**Items from a dataset:**
============

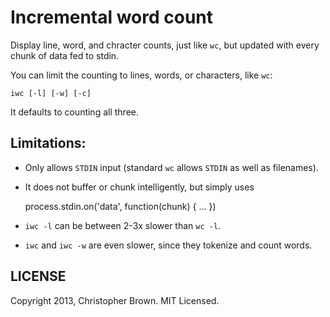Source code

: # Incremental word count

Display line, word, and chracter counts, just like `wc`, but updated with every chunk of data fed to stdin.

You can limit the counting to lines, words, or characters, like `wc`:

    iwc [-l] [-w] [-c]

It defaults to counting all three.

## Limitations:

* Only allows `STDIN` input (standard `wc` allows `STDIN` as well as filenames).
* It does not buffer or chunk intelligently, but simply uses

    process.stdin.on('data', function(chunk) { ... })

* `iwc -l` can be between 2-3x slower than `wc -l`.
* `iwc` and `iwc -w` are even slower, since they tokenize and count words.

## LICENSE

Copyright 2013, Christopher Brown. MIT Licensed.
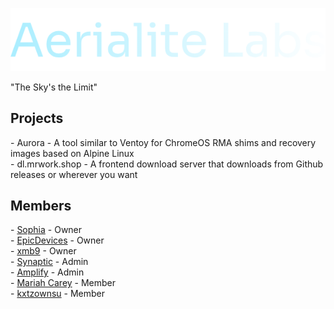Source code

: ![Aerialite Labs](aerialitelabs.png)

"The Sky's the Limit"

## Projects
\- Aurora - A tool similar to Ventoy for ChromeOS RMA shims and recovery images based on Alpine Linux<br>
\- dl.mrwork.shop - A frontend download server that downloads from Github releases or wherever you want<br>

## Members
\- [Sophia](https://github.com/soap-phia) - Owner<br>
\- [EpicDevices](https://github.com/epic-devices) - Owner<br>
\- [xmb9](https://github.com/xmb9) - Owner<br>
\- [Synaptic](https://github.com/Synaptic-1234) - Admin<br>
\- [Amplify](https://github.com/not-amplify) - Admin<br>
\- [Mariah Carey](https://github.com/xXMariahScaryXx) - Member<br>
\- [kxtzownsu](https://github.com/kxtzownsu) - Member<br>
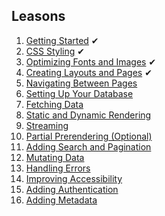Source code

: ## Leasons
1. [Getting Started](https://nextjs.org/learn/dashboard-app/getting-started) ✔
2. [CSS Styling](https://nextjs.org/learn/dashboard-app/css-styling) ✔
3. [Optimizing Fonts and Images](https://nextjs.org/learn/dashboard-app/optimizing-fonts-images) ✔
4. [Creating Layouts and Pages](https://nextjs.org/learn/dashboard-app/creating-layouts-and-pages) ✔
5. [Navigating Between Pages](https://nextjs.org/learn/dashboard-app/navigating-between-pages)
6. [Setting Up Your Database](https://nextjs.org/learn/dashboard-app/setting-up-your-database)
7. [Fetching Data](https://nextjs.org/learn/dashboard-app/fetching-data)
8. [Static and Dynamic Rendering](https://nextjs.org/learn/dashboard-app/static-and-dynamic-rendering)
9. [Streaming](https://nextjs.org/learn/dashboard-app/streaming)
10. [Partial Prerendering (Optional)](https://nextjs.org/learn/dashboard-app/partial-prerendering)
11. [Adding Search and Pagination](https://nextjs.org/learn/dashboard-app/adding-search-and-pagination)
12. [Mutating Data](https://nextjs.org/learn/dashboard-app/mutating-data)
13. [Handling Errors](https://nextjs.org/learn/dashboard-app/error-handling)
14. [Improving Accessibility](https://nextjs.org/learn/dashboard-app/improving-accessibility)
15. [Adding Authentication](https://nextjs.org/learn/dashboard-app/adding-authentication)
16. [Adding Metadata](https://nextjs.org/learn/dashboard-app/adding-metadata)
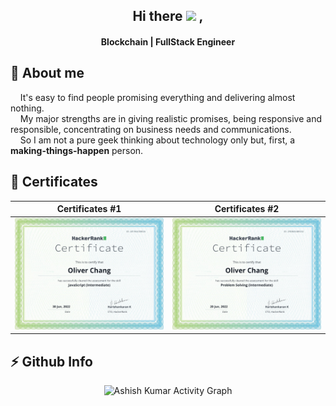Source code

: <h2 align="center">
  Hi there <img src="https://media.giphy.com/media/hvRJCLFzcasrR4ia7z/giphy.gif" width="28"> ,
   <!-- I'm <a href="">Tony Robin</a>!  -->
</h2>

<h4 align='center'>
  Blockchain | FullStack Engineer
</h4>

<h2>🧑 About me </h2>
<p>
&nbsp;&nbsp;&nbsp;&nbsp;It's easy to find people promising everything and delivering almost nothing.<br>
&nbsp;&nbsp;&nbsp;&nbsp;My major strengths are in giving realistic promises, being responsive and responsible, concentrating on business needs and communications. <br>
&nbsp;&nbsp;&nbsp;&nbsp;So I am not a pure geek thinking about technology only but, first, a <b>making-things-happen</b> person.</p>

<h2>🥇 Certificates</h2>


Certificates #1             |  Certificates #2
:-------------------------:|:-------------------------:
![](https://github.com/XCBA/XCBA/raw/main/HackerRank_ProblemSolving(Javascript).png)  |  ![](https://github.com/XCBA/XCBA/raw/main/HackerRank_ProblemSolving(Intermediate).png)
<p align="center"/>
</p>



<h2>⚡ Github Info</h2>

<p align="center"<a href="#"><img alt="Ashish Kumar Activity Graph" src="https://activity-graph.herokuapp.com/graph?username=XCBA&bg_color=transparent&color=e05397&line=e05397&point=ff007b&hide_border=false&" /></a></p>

============

For every entry, return its exact wording and leave out any image.

**Written response:**
Source code

: # Incremental word count

Display line, word, and chracter counts, just like `wc`, but updated with every chunk of data fed to stdin.

You can limit the counting to lines, words, or characters, like `wc`:

    iwc [-l] [-w] [-c]

It defaults to counting all three.

## Limitations:

* Only allows `STDIN` input (standard `wc` allows `STDIN` as well as filenames).
* It does not buffer or chunk intelligently, but simply uses

    process.stdin.on('data', function(chunk) { ... })

* `iwc -l` can be between 2-3x slower than `wc -l`.
* `iwc` and `iwc -w` are even slower, since they tokenize and count words.

## LICENSE

Copyright 2013, Christopher Brown. MIT Licensed.
Source code

: ![Aerialite Labs](aerialitelabs.png)

"The Sky's the Limit"

## Projects
\- Aurora - A tool similar to Ventoy for ChromeOS RMA shims and recovery images based on Alpine Linux<br>
\- dl.mrwork.shop - A frontend download server that downloads from Github releases or wherever you want<br>

## Members
\- [Sophia](https://github.com/soap-phia) - Owner<br>
\- [EpicDevices](https://github.com/epic-devices) - Owner<br>
\- [xmb9](https://github.com/xmb9) - Owner<br>
\- [Synaptic](https://github.com/Synaptic-1234) - Admin<br>
\- [Amplify](https://github.com/not-amplify) - Admin<br>
\- [Mariah Carey](https://github.com/xXMariahScaryXx) - Member<br>
\- [kxtzownsu](https://github.com/kxtzownsu) - Member<br>
Source code

: ## Leasons
1. [Getting Started](https://nextjs.org/learn/dashboard-app/getting-started) ✔
2. [CSS Styling](https://nextjs.org/learn/dashboard-app/css-styling) ✔
3. [Optimizing Fonts and Images](https://nextjs.org/learn/dashboard-app/optimizing-fonts-images) ✔
4. [Creating Layouts and Pages](https://nextjs.org/learn/dashboard-app/creating-layouts-and-pages) ✔
5. [Navigating Between Pages](https://nextjs.org/learn/dashboard-app/navigating-between-pages)
6. [Setting Up Your Database](https://nextjs.org/learn/dashboard-app/setting-up-your-database)
7. [Fetching Data](https://nextjs.org/learn/dashboard-app/fetching-data)
8. [Static and Dynamic Rendering](https://nextjs.org/learn/dashboard-app/static-and-dynamic-rendering)
9. [Streaming](https://nextjs.org/learn/dashboard-app/streaming)
10. [Partial Prerendering (Optional)](https://nextjs.org/learn/dashboard-app/partial-prerendering)
11. [Adding Search and Pagination](https://nextjs.org/learn/dashboard-app/adding-search-and-pagination)
12. [Mutating Data](https://nextjs.org/learn/dashboard-app/mutating-data)
13. [Handling Errors](https://nextjs.org/learn/dashboard-app/error-handling)
14. [Improving Accessibility](https://nextjs.org/learn/dashboard-app/improving-accessibility)
15. [Adding Authentication](https://nextjs.org/learn/dashboard-app/adding-authentication)
16. [Adding Metadata](https://nextjs.org/learn/dashboard-app/adding-metadata)
Source code

: <h2 align="center">
  Hi there <img src="https://media.giphy.com/media/hvRJCLFzcasrR4ia7z/giphy.gif" width="28"> ,
   <!-- I'm <a href="">Tony Robin</a>!  -->
</h2>

<h4 align='center'>
  Blockchain | FullStack Engineer
</h4>

<h2>🧑 About me </h2>
<p>
&nbsp;&nbsp;&nbsp;&nbsp;It's easy to find people promising everything and delivering almost nothing.<br>
&nbsp;&nbsp;&nbsp;&nbsp;My major strengths are in giving realistic promises, being responsive and responsible, concentrating on business needs and communications. <br>
&nbsp;&nbsp;&nbsp;&nbsp;So I am not a pure geek thinking about technology only but, first, a <b>making-things-happen</b> person.</p>

<h2>🥇 Certificates</h2>


Certificates #1             |  Certificates #2
:-------------------------:|:-------------------------:
![](https://github.com/XCBA/XCBA/raw/main/HackerRank_ProblemSolving(Javascript).png)  |  ![](https://github.com/XCBA/XCBA/raw/main/HackerRank_ProblemSolving(Intermediate).png)
<p align="center"/>
</p>



<h2>⚡ Github Info</h2>

<p align="center"<a href="#"><img alt="Ashish Kumar Activity Graph" src="https://activity-graph.herokuapp.com/graph?username=XCBA&bg_color=transparent&color=e05397&line=e05397&point=ff007b&hide_border=false&" /></a></p>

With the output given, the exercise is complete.